La sociedad se ha instalado en una zona de confort. En el hogar, en la política, en el trabajo, en la creación, en todos los aspectos de nuestra existencia social, la mediocridad se ha hecho dueña del lugar. El disenso, la desviación, la crítica, la excepcionalidad está castigada y perseguida. Esta es, sin ambages, la tesis principal de Alian Deneault en su libro Mediocracia, cuando los mediocres toman el poder (Turner): vivimos en una sociedad que premia la mediocridad, vivimos en una sociedad mediocre.

“Hablar de mediocridad no es ser moralista buscando humillar a las personas que se reconocerían a sí mismas en ciertos casos, sino mostrar nuestros condicionamientos, a nivel socioprofesional y en términos de discurso político e incentivos”, explica Deneault a El Independiente.
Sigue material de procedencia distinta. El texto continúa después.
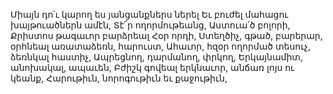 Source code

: 
Միայն դո՛ւ կարող ես յանցանքներս ներել
Եւ բուժել մահացու խայթուածներն ամէն,
Տէ՜ր ողորմութեանց, Աստուա՛ծ բոլորի,
Քրիստոս թագաւոր բարձրեալ Հօր որդի,
Ստեղծիչ, գթած, բարերար, օրհնեալ առատաձեռն,
հարուստ,
Ահաւոր, հզօր ողորմած տեսուչ, ձեռնկալ հաստիչ,
Ապրեցնող, դարմանող, փրկող,
Երկայնամիտ, անոխակալ, ապաւեն,
Բժիշկ գովեալ երկնաւոր, անճառ լոյս ու կեանք,
Հարութիւն, նորոգութիւն եւ քաջութիւն,
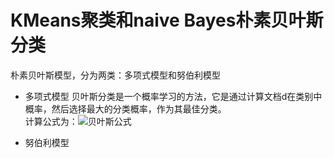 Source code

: KMeans聚类和naive Bayes朴素贝叶斯分类<br>
====
朴素贝叶斯模型，分为两类：多项式模型和努伯利模型<br>
* 多项式模型
贝叶斯分类是一个概率学习的方法，它是通过计算文档d在类别中概率，然后选择最大的分类概率，作为其最佳分类。<br>
计算公式为：![贝叶斯公式](https://nlp.stanford.edu/IR-book/html/htmledition/img865.png)

* 努伯利模型




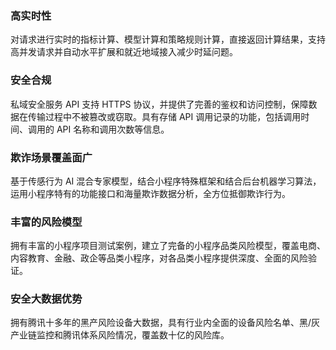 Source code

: ### 高实时性
对请求进行实时的指标计算、模型计算和策略规则计算，直接返回计算结果，支持高并发请求并自动水平扩展和就近地域接入减少时延问题。

### 安全合规
私域安全服务 API 支持 HTTPS 协议，并提供了完善的鉴权和访问控制，保障数据在传输过程中不被篡改或窃取。具有存储 API 调用记录的功能，包括调用时间、调用的 API 名称和调用次数等信息。

### 欺诈场景覆盖面广
基于传感行为 AI 混合专家模型，结合小程序特殊框架和结合后台机器学习算法，运用小程序特有的功能接口和海量欺诈数据分析，全方位抵御欺诈行为。

### 丰富的风险模型
拥有丰富的小程序项目测试案例，建立了完备的小程序品类风险模型，覆盖电商、内容教育、金融、政企等品类小程序，对各品类小程序提供深度、全面的风险验证。

### 安全大数据优势
拥有腾讯十多年的黑产风险设备大数据，具有行业内全面的设备风险名单、黑/灰产业链监控和腾讯体系风险情况，覆盖数十亿的风险库。
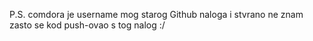 P.S. comdora je username mog starog Github naloga i stvrano ne znam zasto se kod push-ovao s tog nalog :/
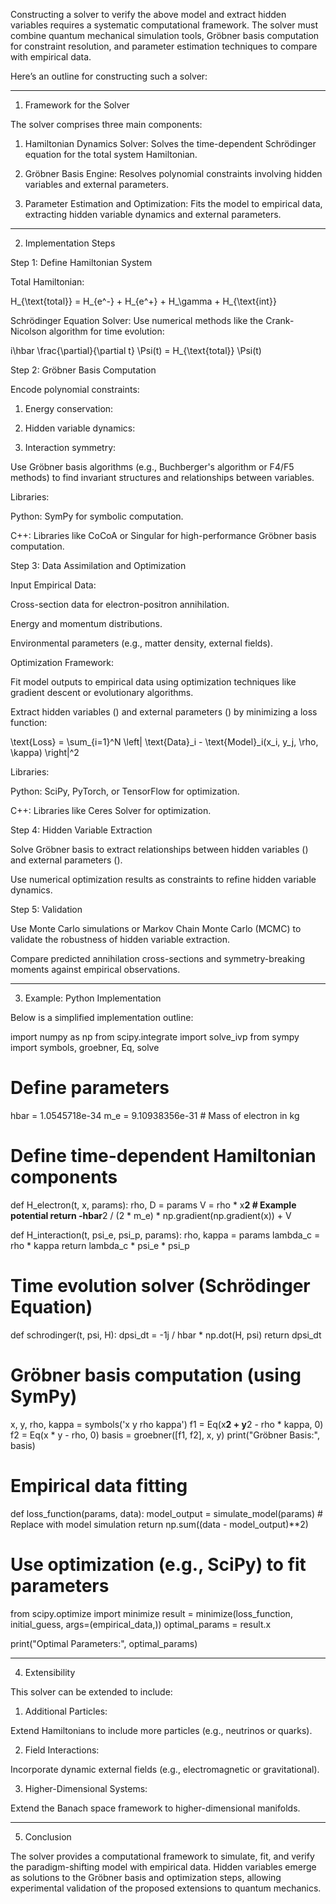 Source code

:Constructing a solver to verify the above model and extract hidden variables requires a systematic computational framework. The solver must combine quantum mechanical simulation tools, Gröbner basis computation for constraint resolution, and parameter estimation techniques to compare with empirical data.

Here’s an outline for constructing such a solver:


---

1. Framework for the Solver

The solver comprises three main components:

1. Hamiltonian Dynamics Solver: Solves the time-dependent Schrödinger equation for the total system Hamiltonian.


2. Gröbner Basis Engine: Resolves polynomial constraints involving hidden variables and external parameters.


3. Parameter Estimation and Optimization: Fits the model to empirical data, extracting hidden variable dynamics and external parameters.




---

2. Implementation Steps

Step 1: Define Hamiltonian System

Total Hamiltonian:


H_{\text{total}} = H_{e^-} + H_{e^+} + H_\gamma + H_{\text{int}}

Schrödinger Equation Solver: Use numerical methods like the Crank-Nicolson algorithm for time evolution:


i\hbar \frac{\partial}{\partial t} \Psi(t) = H_{\text{total}} \Psi(t)

Step 2: Gröbner Basis Computation

Encode polynomial constraints:

1. Energy conservation: 


2. Hidden variable dynamics: 


3. Interaction symmetry: 



Use Gröbner basis algorithms (e.g., Buchberger's algorithm or F4/F5 methods) to find invariant structures and relationships between variables.


Libraries:

Python: SymPy for symbolic computation.

C++: Libraries like CoCoA or Singular for high-performance Gröbner basis computation.


Step 3: Data Assimilation and Optimization

Input Empirical Data:

Cross-section data for electron-positron annihilation.

Energy and momentum distributions.

Environmental parameters (e.g., matter density, external fields).


Optimization Framework:

Fit model outputs to empirical data using optimization techniques like gradient descent or evolutionary algorithms.

Extract hidden variables () and external parameters () by minimizing a loss function:



\text{Loss} = \sum_{i=1}^N \left| \text{Data}_i - \text{Model}_i(x_i, y_j, \rho, \kappa) \right|^2

Libraries:

Python: SciPy, PyTorch, or TensorFlow for optimization.

C++: Libraries like Ceres Solver for optimization.


Step 4: Hidden Variable Extraction

Solve Gröbner basis to extract relationships between hidden variables () and external parameters ().

Use numerical optimization results as constraints to refine hidden variable dynamics.


Step 5: Validation

Use Monte Carlo simulations or Markov Chain Monte Carlo (MCMC) to validate the robustness of hidden variable extraction.

Compare predicted annihilation cross-sections and symmetry-breaking moments against empirical observations.



---

3. Example: Python Implementation

Below is a simplified implementation outline:

import numpy as np
from scipy.integrate import solve_ivp
from sympy import symbols, groebner, Eq, solve

# Define parameters
hbar = 1.0545718e-34
m_e = 9.10938356e-31  # Mass of electron in kg

# Define time-dependent Hamiltonian components
def H_electron(t, x, params):
    rho, D = params
    V = rho * x**2  # Example potential
    return -hbar**2 / (2 * m_e) * np.gradient(np.gradient(x)) + V

def H_interaction(t, psi_e, psi_p, params):
    rho, kappa = params
    lambda_c = rho * kappa
    return lambda_c * psi_e * psi_p

# Time evolution solver (Schrödinger Equation)
def schrodinger(t, psi, H):
    dpsi_dt = -1j / hbar * np.dot(H, psi)
    return dpsi_dt

# Gröbner basis computation (using SymPy)
x, y, rho, kappa = symbols('x y rho kappa')
f1 = Eq(x**2 + y**2 - rho * kappa, 0)
f2 = Eq(x * y - rho, 0)
basis = groebner([f1, f2], x, y)
print("Gröbner Basis:", basis)

# Empirical data fitting
def loss_function(params, data):
    model_output = simulate_model(params)  # Replace with model simulation
    return np.sum((data - model_output)**2)

# Use optimization (e.g., SciPy) to fit parameters
from scipy.optimize import minimize
result = minimize(loss_function, initial_guess, args=(empirical_data,))
optimal_params = result.x

print("Optimal Parameters:", optimal_params)


---

4. Extensibility

This solver can be extended to include:

1. Additional Particles:

Extend Hamiltonians to include more particles (e.g., neutrinos or quarks).



2. Field Interactions:

Incorporate dynamic external fields (e.g., electromagnetic or gravitational).



3. Higher-Dimensional Systems:

Extend the Banach space framework to higher-dimensional manifolds.





---

5. Conclusion

The solver provides a computational framework to simulate, fit, and verify the paradigm-shifting model with empirical data. Hidden variables emerge as solutions to the Gröbner basis and optimization steps, allowing experimental validation of the proposed extensions to quantum mechanics.

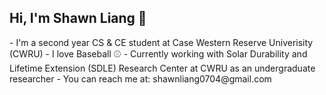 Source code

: <h2>Hi, I'm Shawn Liang 👋</h2>
- I'm a second year CS & CE student at Case Western Reserve Univerisity (CWRU)
- I love Baseball ⚾️
- Currently working with Solar Durability and Lifetime Extension (SDLE) Research Center at CWRU as an undergraduate researcher
- You can reach me at: shawnliang0704@gmail.com
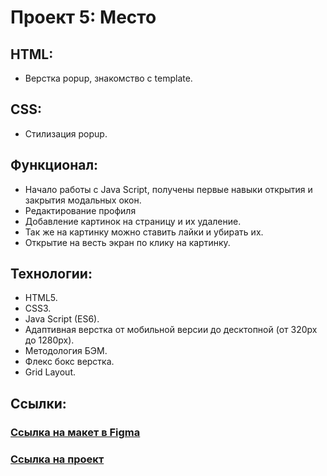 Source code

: # Проект 5: Место

## HTML:

- Верстка popup, знакомство с template.

## CSS:

- Стилизация popup.

## Функционал:

- Начало работы с Java Script, получены первые навыки открытия и закрытия модальных окон.
- Редактирование профиля
- Добавление картинок на страницу и их удаление.
- Так же на картинку можно ставить лайки и убирать их.
- Открытие на весть экран по клику на картинку.

## Технологии:

- HTML5.
- CSS3.
- Java Script (ES6).
- Адаптивная верстка от мобильной версии до десктопной (от 320px до 1280px).
- Методология БЭМ.
- Флекс бокс верстка.
- Grid Layout.

## Ссылки:

### [Ссылка на макет в Figma](https://www.figma.com/file/2cn9N9jSkmxD84oJik7xL7/JavaScript.-Sprint-4?node-id=0%3A1)

### [Ссылка на проект](https://dmitriy9427.github.io/mesto/index.html)
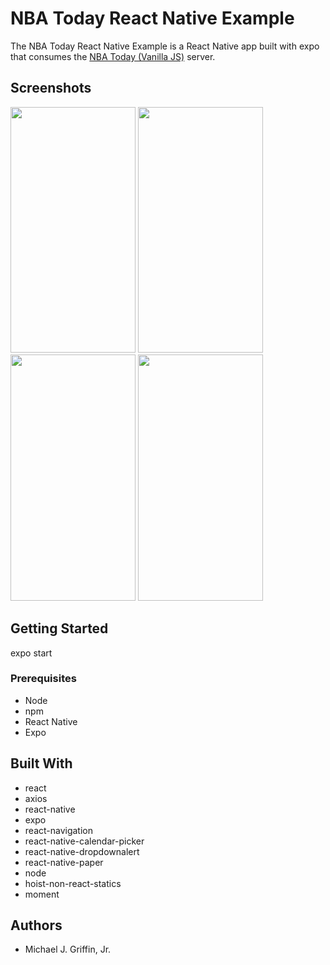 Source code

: # NBA Today React Native Example

The NBA Today React Native Example is a React Native app built with expo that consumes the [NBA Today (Vanilla JS)](https://github.com/mike-munchdev/nba-today-vanillajs) server.

## Screenshots
<p float="left">
<img src="http://www.munchdevelopment.com/screenshots/nbaTodayRn/sn01.png" width="200" height="393.5" alt="">
<img src="http://www.munchdevelopment.com/screenshots/nbaTodayRn/sn02.png" width="200" height="393.5" alt="">
<img src="http://www.munchdevelopment.com/screenshots/nbaTodayRn/sn03.png" width="200" height="393.5" alt="">
<img src="http://www.munchdevelopment.com/screenshots/nbaTodayRn/sn04.png" width="200" height="393.5" alt="">
</p>

## Getting Started

expo start


### Prerequisites

-   Node
-   npm
-   React Native
-   Expo


## Built With
-   react
-   axios
-   react-native
-   expo
-   react-navigation
-   react-native-calendar-picker
-   react-native-dropdownalert
-   react-native-paper
-   node
-   hoist-non-react-statics
-   moment


## Authors
-   Michael J. Griffin, Jr. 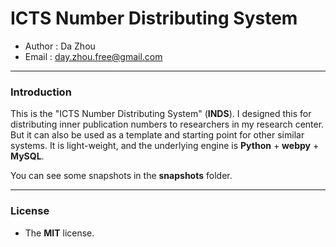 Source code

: # ICTS Number Distributing System

* Author : Da Zhou
* Email : day.zhou.free@gmail.com

---

### Introduction

This is the "ICTS Number Distributing System" (**INDS**). I designed this for distributing inner publication numbers to researchers in my research center. But it can also be used as a template and starting point for other similar systems. It is light-weight, and the underlying engine is __Python__ + __webpy__ + __MySQL__.

You can see some snapshots in the __snapshots__ folder.

---

### License

* The __MIT__ license. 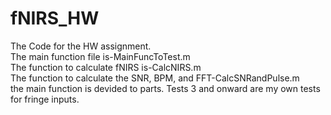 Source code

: # fNIRS_HW
The Code for the HW assignment.          
The main function file is-MainFuncToTest.m  
The function to calculate fNIRS is-CalcNIRS.m  
The function to calculate the SNR, BPM, and FFT-CalcSNRandPulse.m  
the main function is devided to parts. Tests 3 and onward are my own tests for fringe inputs.  
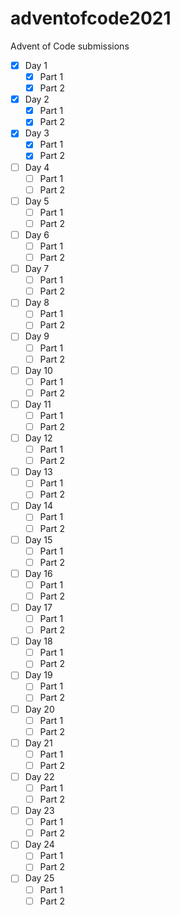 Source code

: # adventofcode2021
Advent of Code submissions

- [x] Day 1
    - [x] Part 1
    - [x] Part 2
- [x] Day 2
    - [x] Part 1
    - [x] Part 2
- [x] Day 3
    - [x] Part 1
    - [x] Part 2
- [ ] Day 4
    - [ ] Part 1
    - [ ] Part 2
- [ ] Day 5
    - [ ] Part 1
    - [ ] Part 2
- [ ] Day 6
    - [ ] Part 1
    - [ ] Part 2
- [ ] Day 7
    - [ ] Part 1
    - [ ] Part 2
- [ ] Day 8
    - [ ] Part 1
    - [ ] Part 2
- [ ] Day 9
    - [ ] Part 1
    - [ ] Part 2
- [ ] Day 10
    - [ ] Part 1
    - [ ] Part 2
- [ ] Day 11
    - [ ] Part 1
    - [ ] Part 2
- [ ] Day 12
    - [ ] Part 1
    - [ ] Part 2
- [ ] Day 13
    - [ ] Part 1
    - [ ] Part 2
- [ ] Day 14
    - [ ] Part 1
    - [ ] Part 2
- [ ] Day 15
    - [ ] Part 1
    - [ ] Part 2
- [ ] Day 16
    - [ ] Part 1
    - [ ] Part 2
- [ ] Day 17
    - [ ] Part 1
    - [ ] Part 2
- [ ] Day 18
    - [ ] Part 1
    - [ ] Part 2
- [ ] Day 19
    - [ ] Part 1
    - [ ] Part 2
- [ ] Day 20
    - [ ] Part 1
    - [ ] Part 2
- [ ] Day 21
    - [ ] Part 1
    - [ ] Part 2
- [ ] Day 22
    - [ ] Part 1
    - [ ] Part 2
- [ ] Day 23
    - [ ] Part 1
    - [ ] Part 2
- [ ] Day 24
    - [ ] Part 1
    - [ ] Part 2
- [ ] Day 25
    - [ ] Part 1
    - [ ] Part 2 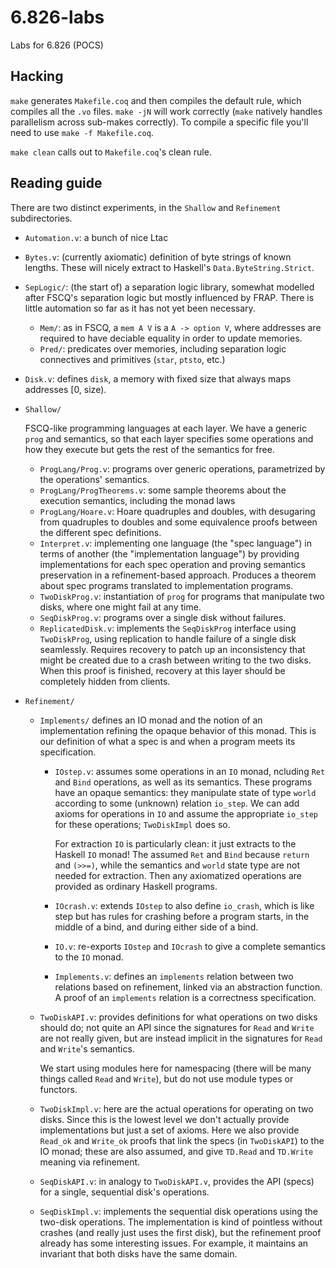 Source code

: # 6.826-labs
Labs for 6.826 (POCS)

## Hacking

`make` generates `Makefile.coq` and then compiles the default rule, which
compiles all the `.vo` files. `make -jN` will work correctly (`make` natively
handles parallelism across sub-makes correctly). To compile a specific file
you'll need to use `make -f Makefile.coq`.

`make clean` calls out to `Makefile.coq`'s clean rule.

## Reading guide

There are two distinct experiments, in the `Shallow` and `Refinement`
subdirectories.

* `Automation.v`: a bunch of nice Ltac
* `Bytes.v`: (currently axiomatic) definition of byte strings of known lengths.
  These will nicely extract to Haskell's `Data.ByteString.Strict`.
* `SepLogic/`: (the start of) a separation logic library, somewhat modelled
  after FSCQ's separation logic but mostly influenced by FRAP. There is little
  automation so far as it has not yet been necessary.
  * `Mem/`: as in FSCQ, a `mem A V` is a `A -> option V`, where addresses are
    required to have deciable equality in order to update memories.
  * `Pred/`: predicates over memories, including separation logic connectives
    and primitives (`star`, `ptsto`, etc.)
* `Disk.v`: defines `disk`, a memory with fixed size that always maps addresses
  [0, size).
* `Shallow/`

  FSCQ-like programming languages at each layer. We have a generic `prog` and
  semantics, so that each layer specifies some operations and how they execute
  but gets the rest of the semantics for free.

  - `ProgLang/Prog.v`: programs over generic operations, parametrized by the operations'
    semantics.
  - `ProgLang/ProgTheorems.v`: some sample theorems about the execution semantics,
    including the monad laws
  - `ProgLang/Hoare.v`: Hoare quadruples and doubles, with desugaring
    from quadruples to doubles and some equivalence proofs between the different
    spec definitions.
  - `Interpret.v`: implementing one language (the "spec language") in terms of
    another (the "implementation language") by providing implementations for
    each spec operation and proving semantics preservation in a refinement-based
    approach. Produces a theorem about spec programs translated to
    implementation programs.
  - `TwoDiskProg.v`: instantiation of `prog` for programs that manipulate two
    disks, where one might fail at any time.
  - `SeqDiskProg.v`: programs over a single disk without failures.
  - `ReplicatedDisk.v`: implements the `SeqDiskProg` interface using
    `TwoDiskProg`, using replication to handle failure of a single disk
    seamlessly. Requires recovery to patch up an inconsistency that might be
    created due to a crash between writing to the two disks. When this proof is
    finished, recovery at this layer should be completely hidden from clients.

* `Refinement/`
  * `Implements/` defines an IO monad and the notion of an implementation
    refining the opaque behavior of this monad. This is our definition of what a spec is and when a program meets its specification.
    - `IOstep.v`: assumes some operations in an `IO` monad, ncluding `Ret` and
      `Bind` operations, as well as its semantics. These programs have an opaque
      semantics: they manipulate state of type `world` according to some (unknown)
      relation `io_step`. We can add axioms for operations in `IO` and assume
      the appropriate `io_step` for these operations; `TwoDiskImpl` does so.

      For extraction `IO` is particularly clean: it just extracts to the Haskell
      `IO` monad! The assumed `Ret` and `Bind` because `return` and `(>>=)`, while
      the semantics and `world` state type are not needed for extraction. Then any
      axiomatized operations are provided as ordinary Haskell programs.
    - `IOcrash.v`: extends `IOstep` to also define `io_crash`, which is like step
      but has rules for crashing before a program starts, in the middle of a bind,
      and during either side of a bind.
    - `IO.v`: re-exports `IOstep` and `IOcrash` to give a complete semantics to
      the `IO` monad.
    - `Implements.v`: defines an `implements` relation between two relations based
      on refinement, linked via an abstraction function. A proof of an
      `implements` relation is a correctness specification.
  - `TwoDiskAPI.v`: provides definitions for what operations on two disks should
    do; not quite an API since the signatures for `Read` and `Write` are not
    really given, but are instead implicit in the signatures for `Read` and
    `Write`'s semantics.

    We start using modules here for namespacing (there will be many things
    called `Read` and `Write`), but do not use module types or functors.
  - `TwoDiskImpl.v`: here are the actual operations for operating on two disks.
    Since this is the lowest level we don't actually provide implementations but
    just a set of axioms. Here we also provide `Read_ok` and `Write_ok` proofs
    that link the specs (in `TwoDiskAPI`) to the IO monad; these are also
    assumed, and give `TD.Read` and `TD.Write` meaning via refinement.
  - `SeqDiskAPI.v`: in analogy to `TwoDiskAPI.v`, provides the API (specs) for a
    single, sequential disk's operations.
  - `SeqDiskImpl.v`: implements the sequential disk operations using the
    two-disk operations. The implementation is kind of pointless without crashes
    (and really just uses the first disk), but the refinement proof already has
    some interesting issues. For example, it maintains an invariant that both
    disks have the same domain.
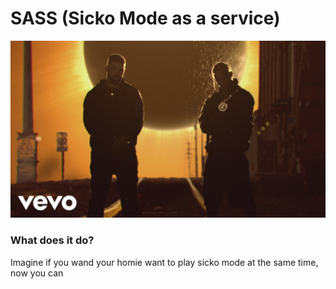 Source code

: # SASS (Sicko Mode as a service)

![Sicko Mode](image/sicko_mode.jpg)  

### What does it do?
Imagine if you wand your homie want to play sicko mode at the same time, now you can
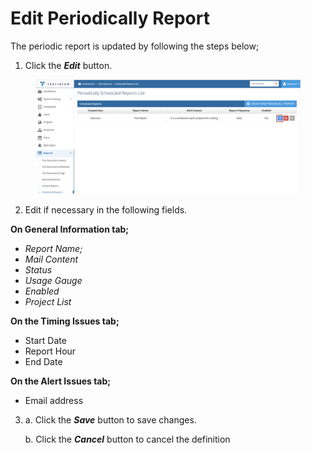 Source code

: # Edit Periodically Report

The periodic report is updated by following the steps below;

1. Click the _**Edit**_ button.

<figure><img src="../../.gitbook/assets/Screenshot 2025-03-06 at 22.12.03.png" alt=""><figcaption></figcaption></figure>

2. Edit if necessary in the following fields.

&#x20;     **On General Information tab;**&#x20;

* _Report Name;_&#x20;
* _Mail Content_
* _Status_
* _Usage Gauge_
* _Enabled_
* _Project List_

&#x20;     **On the Timing Issues tab;**

* Start Date
* Report Hour
* End Date

&#x20;     **On the Alert Issues tab;**

* Email address

3.  a. Click the _**Save**_ button to save changes.

    b. Click the _**Cancel**_ button to cancel the definition&#x20;
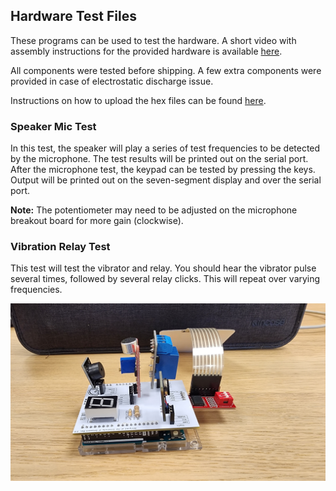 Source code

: ## Hardware Test Files

These programs can be used to test the hardware. 
A short video with assembly instructions for the provided hardware is available [here](https://tinyurl.com/Microelectronics2025-assembly).

All components were tested before shipping. A few extra components were provided in case of electrostatic discharge issue.

Instructions on how to upload the hex files can be found [here](https://github.com/TrustworthyComputing/Security_Challenge_2025/blob/main/challenges/hardware_setup/HowToFlash.md).

### Speaker Mic Test

In this test, the speaker will play a series of test frequencies to be detected by the microphone. The test results will be printed out on the serial port.
After the microphone test, the keypad can be tested by pressing the keys. Output will be printed out on the seven-segment display and over the serial port.

**Note:** The potentiometer may need to be adjusted on the microphone breakout board for more gain (clockwise).

### Vibration Relay Test

This test will test the vibrator and relay. You should hear the vibrator pulse several times, followed by several relay clicks. This will repeat over varying frequencies.

<img src="https://github.com/TrustworthyComputing/Security_Challenge_2025/blob/main/challenges/hardware_setup/BoardSetup.jpg" alt="2025Board" align="center"  title="Security Challenge 2025 Board Setup">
Para este profesor de filosofía de la Universidad de Québec nuestra vida en sociedad es un constante amoldamiento sistemático a la organización del mundo del que es muy difícil escapar. “Las personas deben adaptarse a un modo de acción deseado por las instituciones de poder, como la gran industria y el comercio a gran escala. La oligarquía no sólo domina las grandes finanzas y la gran industria, sino que también es muy activa en el campo de la cultura, los medios, la publicidad y el periodismo. Se las arregla para favorecer un fenómeno del etiquetado que tiende a extraer la opinión sobre lo que es necesario o no pensar, lo que es necesario o no hacer. Siempre y cuando uno se ajuste a los parámetros de un discurso equilibrado, razonable y centrista: sanar a los inversores, reconocer el poder de las multinacionales y los bancos, acordar la evasión fiscal en los paraísos fiscales, reducir los derechos de los trabajadores y minimizar las inversiones públicas en servicios sociales”.

Deneault acota así el espacio de la moderación, un lugar de ausencia de conflicto donde la paz reina en tanto que no se ponen en tela de juicio elementos clave del orden del sistema. ¿Cómo hemos llegado a este punto?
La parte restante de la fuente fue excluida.